Edward Theuns had a good spring for Trek-Segafredo but with worse results than last year. This is because he’s been on duty for his team rather than having the freedom he enjoyed last year at Topsport Vlaanderen-Baloise.
This brings us to the Belgian development team who haven’t supplied the breakthrough rider that gets the big teams waving wads of cash. Stijn Steels won the 1.2 GP de Lilliers, Floris de Tier looked strong in the Ardennes, Amaury Capiot and Pieter Vanspeybrouck had their moments in the sprints but it’s been a quieter spring, a year ago Theuns and Jelle Wallays were beating the World Tour riders.
Finally Imanol Erviti made a name for himself but he’s won two stages of the Vuelta a España already and is 32. Perhaps the revelation here is that he’s well suited to the northern classics.
I’d been looking forward this piece for a while, a chance to recap the classics and put a spotlight on some new riders only the more the races went on the harder it got to spot the star picks of the future. There were no stunning breakthroughs this year but plenty of solid performances by neo-pros and others but plenty and perhaps too many of the names mentioned above are not revelations, they’re more confirmations. Gaviria looks set to be a superstar and Vliegen’s limits have yet to be defined while Politt and Wiśniowski are names to file away for Paris-Roubaix in 2020.
Perhaps the biggest revelations this season have been far away from the pavé and bergs of Belgium but are to be found in the stage races? Androni Giocattoli’s 19 year old Colombian mountain biker Egan Bernal has had an excellent start to his pro career and is already making the legs of the best climbers hurt and all this with little experience of road racing. With reported VO2 Max of 88.8 he’s locked into a four year contract with Gianni Savio although we can easily imagine the Italian team manager cashing in for the right price.
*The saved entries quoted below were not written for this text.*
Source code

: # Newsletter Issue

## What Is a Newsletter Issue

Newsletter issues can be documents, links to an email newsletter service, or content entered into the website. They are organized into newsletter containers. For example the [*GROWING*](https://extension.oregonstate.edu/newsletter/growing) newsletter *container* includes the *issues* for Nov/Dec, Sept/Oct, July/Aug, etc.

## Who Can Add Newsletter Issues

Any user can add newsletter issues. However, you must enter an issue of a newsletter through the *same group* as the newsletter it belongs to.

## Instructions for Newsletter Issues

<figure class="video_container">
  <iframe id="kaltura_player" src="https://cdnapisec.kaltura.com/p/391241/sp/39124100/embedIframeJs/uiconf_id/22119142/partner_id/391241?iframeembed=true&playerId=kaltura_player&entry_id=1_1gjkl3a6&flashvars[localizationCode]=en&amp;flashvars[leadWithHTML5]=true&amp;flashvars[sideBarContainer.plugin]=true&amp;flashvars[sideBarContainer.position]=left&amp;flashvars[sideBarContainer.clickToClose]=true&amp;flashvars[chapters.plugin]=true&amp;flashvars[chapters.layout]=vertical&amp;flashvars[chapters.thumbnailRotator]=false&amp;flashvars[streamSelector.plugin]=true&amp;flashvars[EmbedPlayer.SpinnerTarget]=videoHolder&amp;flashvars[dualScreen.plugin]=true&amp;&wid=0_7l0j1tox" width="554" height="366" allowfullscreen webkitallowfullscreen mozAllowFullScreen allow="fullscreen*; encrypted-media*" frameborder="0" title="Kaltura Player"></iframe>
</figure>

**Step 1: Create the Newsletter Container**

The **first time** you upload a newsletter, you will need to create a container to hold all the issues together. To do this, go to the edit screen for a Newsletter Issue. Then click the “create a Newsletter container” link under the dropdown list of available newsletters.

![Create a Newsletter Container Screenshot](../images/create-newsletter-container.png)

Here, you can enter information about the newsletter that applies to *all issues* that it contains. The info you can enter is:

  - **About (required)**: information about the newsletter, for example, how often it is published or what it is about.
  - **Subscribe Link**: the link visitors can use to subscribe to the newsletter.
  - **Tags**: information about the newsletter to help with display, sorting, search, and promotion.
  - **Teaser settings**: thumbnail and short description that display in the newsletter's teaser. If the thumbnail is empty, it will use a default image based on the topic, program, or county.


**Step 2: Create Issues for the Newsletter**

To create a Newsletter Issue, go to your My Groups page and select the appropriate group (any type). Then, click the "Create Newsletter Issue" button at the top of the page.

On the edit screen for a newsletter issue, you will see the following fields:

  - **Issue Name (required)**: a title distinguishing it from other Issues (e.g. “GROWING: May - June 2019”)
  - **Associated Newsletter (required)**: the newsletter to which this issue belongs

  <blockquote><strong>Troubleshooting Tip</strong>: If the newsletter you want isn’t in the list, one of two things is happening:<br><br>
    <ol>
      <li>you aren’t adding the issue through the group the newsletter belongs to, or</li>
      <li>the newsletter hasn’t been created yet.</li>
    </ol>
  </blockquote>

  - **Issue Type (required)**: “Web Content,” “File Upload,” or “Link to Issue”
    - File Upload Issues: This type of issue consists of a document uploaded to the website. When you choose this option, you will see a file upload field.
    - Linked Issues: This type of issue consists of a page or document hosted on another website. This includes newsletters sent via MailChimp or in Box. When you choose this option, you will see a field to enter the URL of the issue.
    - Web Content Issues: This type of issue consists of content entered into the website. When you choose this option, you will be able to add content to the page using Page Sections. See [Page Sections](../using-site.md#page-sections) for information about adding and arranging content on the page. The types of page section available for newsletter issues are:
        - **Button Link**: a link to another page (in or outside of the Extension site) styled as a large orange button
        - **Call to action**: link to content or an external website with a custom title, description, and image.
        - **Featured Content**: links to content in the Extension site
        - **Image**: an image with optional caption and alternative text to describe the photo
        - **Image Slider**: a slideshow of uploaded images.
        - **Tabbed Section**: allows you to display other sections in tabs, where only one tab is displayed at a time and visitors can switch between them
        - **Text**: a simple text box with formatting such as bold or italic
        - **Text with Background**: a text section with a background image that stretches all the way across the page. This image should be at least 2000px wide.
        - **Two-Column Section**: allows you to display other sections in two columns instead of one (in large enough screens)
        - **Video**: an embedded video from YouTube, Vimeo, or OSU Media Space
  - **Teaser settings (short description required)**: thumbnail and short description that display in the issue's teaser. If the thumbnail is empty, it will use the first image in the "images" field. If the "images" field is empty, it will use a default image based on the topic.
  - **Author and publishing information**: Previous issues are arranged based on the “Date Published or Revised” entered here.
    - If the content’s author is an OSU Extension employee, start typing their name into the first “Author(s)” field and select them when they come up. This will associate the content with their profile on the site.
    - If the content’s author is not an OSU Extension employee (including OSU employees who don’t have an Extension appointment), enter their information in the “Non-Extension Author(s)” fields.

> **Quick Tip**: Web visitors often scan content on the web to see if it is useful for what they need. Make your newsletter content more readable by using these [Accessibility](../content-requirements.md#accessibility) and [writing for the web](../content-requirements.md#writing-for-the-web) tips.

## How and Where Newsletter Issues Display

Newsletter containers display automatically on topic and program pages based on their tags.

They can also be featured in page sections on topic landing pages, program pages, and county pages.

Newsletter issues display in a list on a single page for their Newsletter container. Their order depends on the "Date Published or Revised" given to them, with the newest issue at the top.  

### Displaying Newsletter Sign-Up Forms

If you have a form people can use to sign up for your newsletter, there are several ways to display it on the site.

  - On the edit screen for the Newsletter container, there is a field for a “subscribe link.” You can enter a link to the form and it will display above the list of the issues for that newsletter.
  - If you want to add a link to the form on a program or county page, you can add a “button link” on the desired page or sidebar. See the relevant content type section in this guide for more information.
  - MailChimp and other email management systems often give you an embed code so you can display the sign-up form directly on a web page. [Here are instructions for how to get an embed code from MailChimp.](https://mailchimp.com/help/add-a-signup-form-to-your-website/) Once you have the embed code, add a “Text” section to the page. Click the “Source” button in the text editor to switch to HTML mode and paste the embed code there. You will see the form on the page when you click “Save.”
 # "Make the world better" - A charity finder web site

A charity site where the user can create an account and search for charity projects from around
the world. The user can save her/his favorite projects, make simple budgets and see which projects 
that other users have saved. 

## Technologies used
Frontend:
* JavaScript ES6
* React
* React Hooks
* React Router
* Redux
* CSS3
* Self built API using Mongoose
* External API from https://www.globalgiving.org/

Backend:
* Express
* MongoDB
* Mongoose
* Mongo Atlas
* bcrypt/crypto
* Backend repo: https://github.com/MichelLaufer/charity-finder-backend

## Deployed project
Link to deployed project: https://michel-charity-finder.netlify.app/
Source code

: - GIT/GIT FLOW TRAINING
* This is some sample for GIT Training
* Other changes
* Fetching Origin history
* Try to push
If Team Sky are beginning to think about life after Froome then his body double Hugh Carthy looks the obvious choice. The lanky Brit rides for Caja Rural and joined the Spanish team so he could move to Pamplona and put his climbing legs to good use and has had some good results, notably a top-10 ride in the Volta a Catalunya. His contract’s up and it’ll be interesting to see what follows next.